(1) Corporate rescue proceedings begin when (a) the company-
(i) files a resolution to place itself under supervision in terms of section 122(3); or
(ii) applies to the Court for consent to file a resolution in terms of section 122(5)(b);
or
(b) an affected person applies to the Court for an order placing the company under supervision in terms of section 124( l ); or
(c) a Court makes an order placing a company under supervision during the course of liquidation proceedings, or proceedings to enforce a security interest, as contemplated in section 124(7).
(2) Corporate rescue proceedings end when-
(a) the Court-
(i) sets aside the resolution or order that began those proceedings; or
(ii) has converted the proceedings to liquidation proceedings;
or
(b) the practitioner has filed with the Master a notice of the termination of corporate rescue proceedings; or
(c) a corporate rescue plan has been-
(i) proposed and rejected in terms of Sub-Part D of this Part, and no affected person has acted to extend the proceedings in any manner contemplated in section 145; or
(ii) adopted in terms of Sub-Part D of this Part, and the practitioner has subsequently filed a notice of substantial implementation of that plan.

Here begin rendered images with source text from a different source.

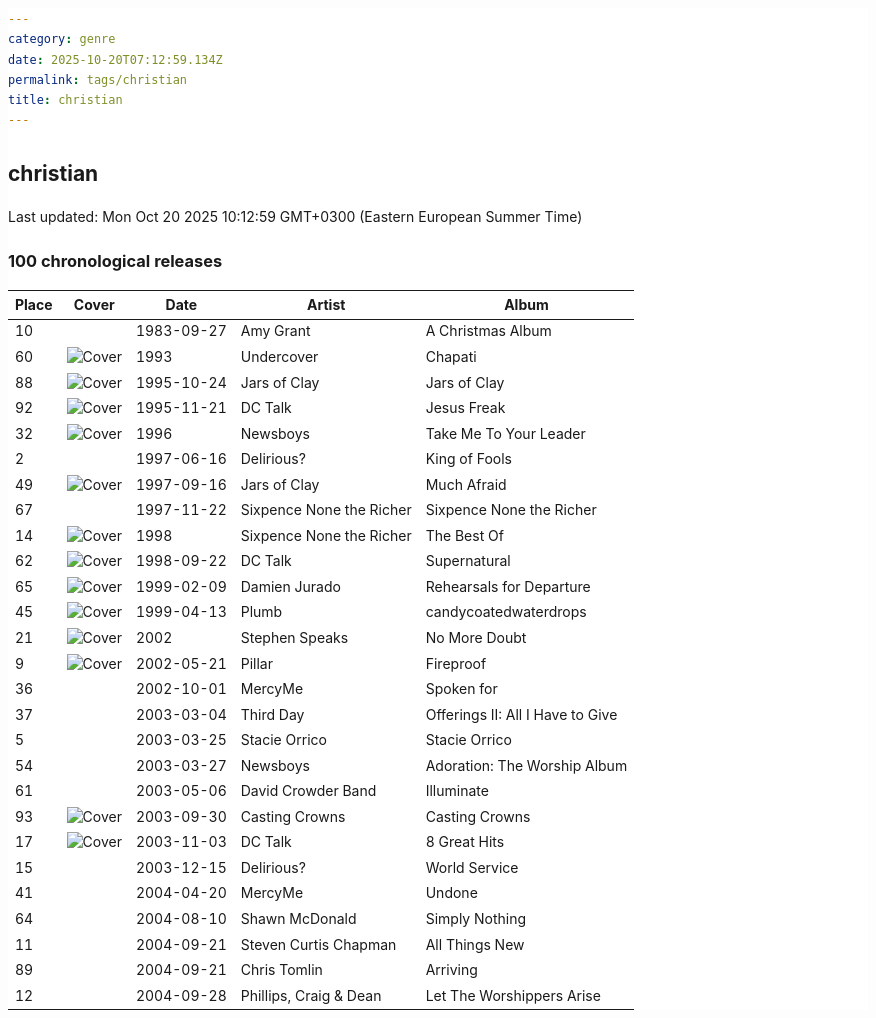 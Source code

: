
 ```yaml
---
category: genre
date: 2025-10-20T07:12:59.134Z
permalink: tags/christian
title: christian
---
```


## christian

Last updated: <time datetime="2025-10-20T07:12:59.134Z">Mon Oct 20 2025 10:12:59 GMT+0300 (Eastern European Summer Time)</time>

### 100 chronological releases

| Place | Cover | Date | Artist | Album |
|---|---|---|---|---|
| 10 |  | 1983-09-27 | Amy Grant | A Christmas Album |
| 60 | ![Cover](https://i.discogs.com/DcZR_1ZfYf6IexeHs3jIhKuvrey0PPs_XqReDxoFwPU/rs:fit/g:sm/q:40/h:150/w:150/czM6Ly9kaXNjb2dz/LWRhdGFiYXNlLWlt/YWdlcy9SLTEwOTQ2/MzU2LTE1MDY5ODA4/NzUtMjY0MS5qcGVn.jpeg) | 1993 | Undercover | Chapati |
| 88 | ![Cover](https://lastfm.freetls.fastly.net/i/u/34s/1fbec4dd7a0ef6143a8988fb84d5cfa9.png) | 1995-10-24 | Jars of Clay | Jars of Clay |
| 92 | ![Cover](https://i.discogs.com/98mCnwyeAEt3e7TVYrmgtbS1J1OzeJcUCpbVmciOEZU/rs:fit/g:sm/q:40/h:150/w:150/czM6Ly9kaXNjb2dz/LWRhdGFiYXNlLWlt/YWdlcy9SLTU1Nzgx/NS0xMTgxNTg2MjYw/LmpwZWc.jpeg) | 1995-11-21 | DC Talk | Jesus Freak |
| 32 | ![Cover](https://i.discogs.com/idbW8ZMZrWCx6PUOUDOyo-1d7dv3sEtHrCvxac4xdG4/rs:fit/g:sm/q:40/h:150/w:150/czM6Ly9kaXNjb2dz/LWRhdGFiYXNlLWlt/YWdlcy9SLTQxNzE5/OC0xMjgyNDQ4MjY3/LmpwZWc.jpeg) | 1996 | Newsboys | Take Me To Your Leader |
| 2 |  | 1997-06-16 | Delirious? | King of Fools |
| 49 | ![Cover](https://i.discogs.com/UN2FeXwC56T0CI9B3z6vmKyd4BaL6_PJkVo0cfKgwVI/rs:fit/g:sm/q:40/h:150/w:150/czM6Ly9kaXNjb2dz/LWRhdGFiYXNlLWlt/YWdlcy9SLTU4OTc3/Ny0xMTM1NDM5ODgz/LmpwZWc.jpeg) | 1997-09-16 | Jars of Clay | Much Afraid |
| 67 |  | 1997-11-22 | Sixpence None the Richer | Sixpence None the Richer |
| 14 | ![Cover](https://lastfm.freetls.fastly.net/i/u/34s/ebbc474ffc4c4656bd3dae0191649fa7.png) | 1998 | Sixpence None the Richer | The Best Of |
| 62 | ![Cover](https://lastfm.freetls.fastly.net/i/u/34s/c6feda66defdc67defc1567668f1652d.png) | 1998-09-22 | DC Talk | Supernatural |
| 65 | ![Cover](https://i.discogs.com/XJ_3Y0Noli1VB1iGOR41dxrmaz5s64bpbr-fcO3EhqE/rs:fit/g:sm/q:40/h:150/w:150/czM6Ly9kaXNjb2dz/LWRhdGFiYXNlLWlt/YWdlcy9SLTE1NzY1/MzctMTYxNjUyNjA3/NS05OTU1LmpwZWc.jpeg) | 1999-02-09 | Damien Jurado | Rehearsals for Departure |
| 45 | ![Cover](https://lastfm.freetls.fastly.net/i/u/34s/856d2739462e8d3663357ea38f9ac4f8.png) | 1999-04-13 | Plumb | candycoatedwaterdrops |
| 21 | ![Cover](https://i.discogs.com/aaqVHALiFcUZvhDeh1-XJh2ZiEM1KIXhhO6LD5leM3A/rs:fit/g:sm/q:40/h:150/w:150/czM6Ly9kaXNjb2dz/LWRhdGFiYXNlLWlt/YWdlcy9SLTk4MDc0/ODMtMTQ4NjYzNjk2/Ny05NDAxLmpwZWc.jpeg) | 2002 | Stephen Speaks | No More Doubt |
| 9 | ![Cover](https://i.discogs.com/yLOzZyLLdFIciHYRpcUX1pGDVes3W_6zvhk6oNnXvJY/rs:fit/g:sm/q:40/h:150/w:150/czM6Ly9kaXNjb2dz/LWRhdGFiYXNlLWlt/YWdlcy9SLTM3OTI4/MTgtMTM0NDYxOTM0/MS0zMDQzLmpwZWc.jpeg) | 2002-05-21 | Pillar | Fireproof |
| 36 |  | 2002-10-01 | MercyMe | Spoken for |
| 37 |  | 2003-03-04 | Third Day | Offerings II: All I Have to Give |
| 5 |  | 2003-03-25 | Stacie Orrico | Stacie Orrico |
| 54 |  | 2003-03-27 | Newsboys | Adoration: The Worship Album |
| 61 |  | 2003-05-06 | David Crowder Band | Illuminate |
| 93 | ![Cover](https://lastfm.freetls.fastly.net/i/u/34s/c453f984a82e43b4c3885c8f0ed3e08d.png) | 2003-09-30 | Casting Crowns | Casting Crowns |
| 17 | ![Cover](https://i.discogs.com/I6LGH7be1_BTA7KPOtjU36mab5Od6kYXCnUhyUyxbbs/rs:fit/g:sm/q:40/h:150/w:150/czM6Ly9kaXNjb2dz/LWRhdGFiYXNlLWlt/YWdlcy9SLTg2MjEz/MTAtMTQ2NTMxNTEy/MC0zNjE3LmpwZWc.jpeg) | 2003-11-03 | DC Talk | 8 Great Hits |
| 15 |  | 2003-12-15 | Delirious? | World Service |
| 41 |  | 2004-04-20 | MercyMe | Undone |
| 64 |  | 2004-08-10 | Shawn McDonald | Simply Nothing |
| 11 |  | 2004-09-21 | Steven Curtis Chapman | All Things New |
| 89 |  | 2004-09-21 | Chris Tomlin | Arriving |
| 12 |  | 2004-09-28 | Phillips, Craig &amp; Dean | Let The Worshippers Arise |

(3) If a company’s corporate rescue proceedings have not ended within three months after the start of those proceedings, or such longer time as the Court, on application by the practitioner, may allow, the practitioner must-
(a) prepare a report on the progress of the corporate rescue proceedings, and update it at the end of each subsequent month until the end of those proceedings; and
(b) deliver the report and each update by standard notice to each affected person, and to the-
(i) Court, if the proceedings have been the subject of a Court order; or
(ii) Master, in any other case.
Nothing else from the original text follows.